SQL Server Replication-
The Crib Sheet
For things you need to know rather than the things you want to know
Contents
- Introduction
- Replication topologies
- Replication Methods
- Replication Agents
- Monitoring Replication
- Checking throughput
- Validating
- Changing the settings
- Articles
- Updating articles
- Programming Replication Topologies
- Further Reading
Introduction
Replication is intended to be a way of distributing 
data automatically from a source database to one or more recipient 
databases. As such, it can have obvious uses in a distributed system. It
 has also been used to implement high-availability systems. It is not 
useful for one-off synchronization, or for simply copying data. It is 
intended as a long-term data relationship between databases. Typical 
uses are in:
- Data warehousing and reporting
- Integrating data from several, possibly only partially connected, sites
- Improving scalability and availability
- Integrating heterogeneous data from other databases via OLE DB, integrating data from mobile users, getting data to and from Point-Of-Sale systems
- Offloading/delegating batch processing tasks.
- Distributing data 'owned' by a particular application to other applications that are 'consumers' of that data. (For example, sales records to reporting services, manufacturing stock levels to purchasing systems.)

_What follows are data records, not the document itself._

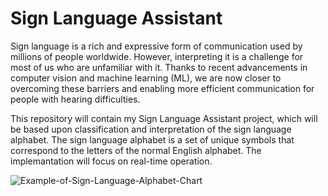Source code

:# Sign Language Assistant

Sign language is a rich and expressive form of communication used by millions of people worldwide. However, interpreting it is a challenge for most of us who are unfamiliar with it. Thanks to recent advancements in computer vision and machine learning (ML), we are now closer to overcoming these barriers and enabling more efficient communication for people with hearing difficulties.

This repository will contain my Sign Language Assistant project, which will be based upon classification and interpretation of the sign language alphabet. The sign language alphabet is a set of unique symbols that correspond to the letters of the normal English alphabet. The implemantation will focus on real-time operation. 

![Example-of-Sign-Language-Alphabet-Chart](https://github.com/sairagillani18k/Sign-Language-Assistant-/assets/58274863/46671aca-c9ae-4ce7-b3f0-44dc5a233857)
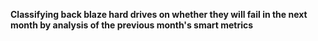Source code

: **Classifying back blaze hard drives on whether they will fail in the next month by analysis of the previous month's smart metrics**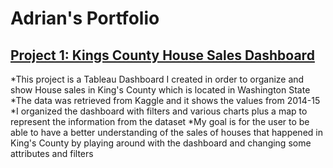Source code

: # Adrian's Portfolio

## [Project 1: Kings County House Sales Dashboard](https://public.tableau.com/views/KingCountyHouseSalesDashboard_16976699907880/Dashboard1?:language=en-US&:display_count=n&:origin=viz_share_link)

*This project is a Tableau Dashboard I created in order to organize and show House sales in King's County which is located in Washington State
*The data was retrieved from Kaggle and it shows the values from 2014-15
*I organized the dashboard with filters and various charts plus a map to represent the information from the dataset
*My goal is for the user to be able to have a better understanding of the sales of houses that happened in King's County by playing around with the dashboard and changing some attributes and filters


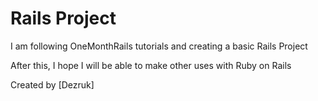 # Rails Project

I am following OneMonthRails tutorials and creating a basic Rails Project

After this, I hope I will be able to make other uses with Ruby on Rails

Created by [Dezruk]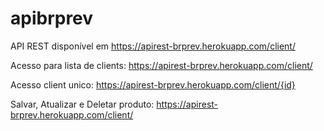 # apibrprev
API REST disponível em https://apirest-brprev.herokuapp.com/client/

Acesso para lista de clients: https://apirest-brprev.herokuapp.com/client/

Acesso client unico: https://apirest-brprev.herokuapp.com/client/{id}

Salvar, Atualizar e Deletar produto: https://apirest-brprev.herokuapp.com/client/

- Creating several instances of a database to distribute load on it
- Updating a central database with information from a number of remote Laptops that might be only partially connected, and to resynchronise the laptops.
Replication uses a 'Magazine Publishing' vocabulary. Anything from an 'Article' to an entire database can be replicated. An Article is the smallest component of distribution, and can be a table, procedure or function. If it is a table, then a filter can be applied to it so that only certain rows or columns are replicated. This 'Magazine Publishing' analogy can be confusing because, in replication, a Subscriber can sometimes make updates, and a Publisher usually sends out incremental changes to the articles in a publication.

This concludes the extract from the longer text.